Every line below containing the word "style" should be found and copied.

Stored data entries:
***
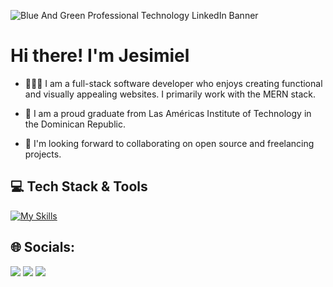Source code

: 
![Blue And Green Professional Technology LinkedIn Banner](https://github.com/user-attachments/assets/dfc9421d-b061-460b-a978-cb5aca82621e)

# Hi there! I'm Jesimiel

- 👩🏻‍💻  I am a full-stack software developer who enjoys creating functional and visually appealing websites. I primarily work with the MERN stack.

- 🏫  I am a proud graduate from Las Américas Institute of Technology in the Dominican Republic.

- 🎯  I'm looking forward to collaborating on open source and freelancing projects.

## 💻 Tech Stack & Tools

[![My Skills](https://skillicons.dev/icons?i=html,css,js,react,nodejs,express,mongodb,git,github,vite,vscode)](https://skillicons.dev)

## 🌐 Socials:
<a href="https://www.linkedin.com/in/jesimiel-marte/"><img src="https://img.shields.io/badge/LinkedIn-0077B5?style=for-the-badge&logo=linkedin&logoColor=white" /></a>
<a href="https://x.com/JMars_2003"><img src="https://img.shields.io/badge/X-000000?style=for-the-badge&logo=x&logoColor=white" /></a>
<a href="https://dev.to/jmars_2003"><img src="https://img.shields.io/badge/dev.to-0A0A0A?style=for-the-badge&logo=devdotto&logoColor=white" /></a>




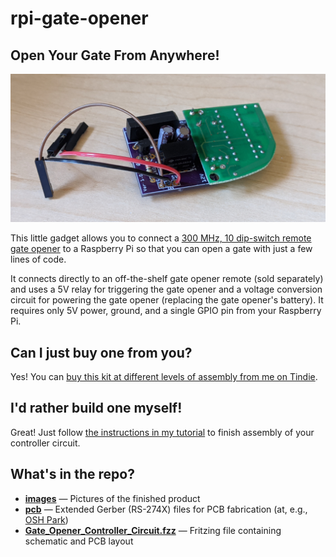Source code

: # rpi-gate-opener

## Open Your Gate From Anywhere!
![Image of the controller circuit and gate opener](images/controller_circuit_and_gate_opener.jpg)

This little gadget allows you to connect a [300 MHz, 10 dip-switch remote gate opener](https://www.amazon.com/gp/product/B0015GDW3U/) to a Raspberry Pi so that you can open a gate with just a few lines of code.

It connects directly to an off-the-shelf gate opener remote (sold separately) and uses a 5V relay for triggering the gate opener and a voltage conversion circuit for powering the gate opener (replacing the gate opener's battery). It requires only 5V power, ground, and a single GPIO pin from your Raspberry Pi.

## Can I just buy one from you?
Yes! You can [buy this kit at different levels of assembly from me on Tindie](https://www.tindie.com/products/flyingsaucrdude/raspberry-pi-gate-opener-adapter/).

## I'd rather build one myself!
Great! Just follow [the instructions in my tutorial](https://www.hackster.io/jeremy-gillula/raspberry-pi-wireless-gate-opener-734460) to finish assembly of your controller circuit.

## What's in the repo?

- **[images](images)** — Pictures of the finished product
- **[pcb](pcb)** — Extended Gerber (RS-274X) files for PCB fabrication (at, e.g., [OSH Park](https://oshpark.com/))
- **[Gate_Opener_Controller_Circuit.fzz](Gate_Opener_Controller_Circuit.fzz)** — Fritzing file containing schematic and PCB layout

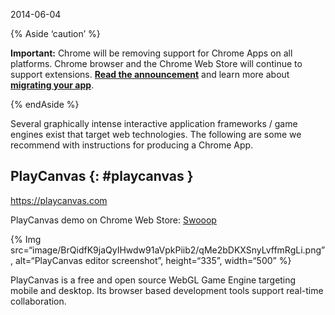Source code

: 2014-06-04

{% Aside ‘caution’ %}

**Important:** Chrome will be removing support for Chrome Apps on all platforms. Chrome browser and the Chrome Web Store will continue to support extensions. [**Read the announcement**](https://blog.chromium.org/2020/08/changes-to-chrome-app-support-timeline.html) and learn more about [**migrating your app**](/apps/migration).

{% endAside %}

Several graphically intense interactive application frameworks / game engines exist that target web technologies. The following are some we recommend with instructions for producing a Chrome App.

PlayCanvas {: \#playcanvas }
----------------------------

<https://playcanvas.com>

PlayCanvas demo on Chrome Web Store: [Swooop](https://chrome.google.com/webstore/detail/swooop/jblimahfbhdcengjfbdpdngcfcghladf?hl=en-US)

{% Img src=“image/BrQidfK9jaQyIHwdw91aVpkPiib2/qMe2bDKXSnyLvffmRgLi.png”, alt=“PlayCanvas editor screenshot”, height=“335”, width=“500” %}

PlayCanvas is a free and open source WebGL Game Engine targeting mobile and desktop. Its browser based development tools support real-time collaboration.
***
Response for this exercise:
<a href="https://www.linkedin.com/in/jesimiel-marte/"><img src="https://img.shields.io/badge/LinkedIn-0077B5?style=for-the-badge&logo=linkedin&logoColor=white" /></a>
<a href="https://x.com/JMars_2003"><img src="https://img.shields.io/badge/X-000000?style=for-the-badge&logo=x&logoColor=white" /></a>
<a href="https://dev.to/jmars_2003"><img src="https://img.shields.io/badge/dev.to-0A0A0A?style=for-the-badge&logo=devdotto&logoColor=white" /></a>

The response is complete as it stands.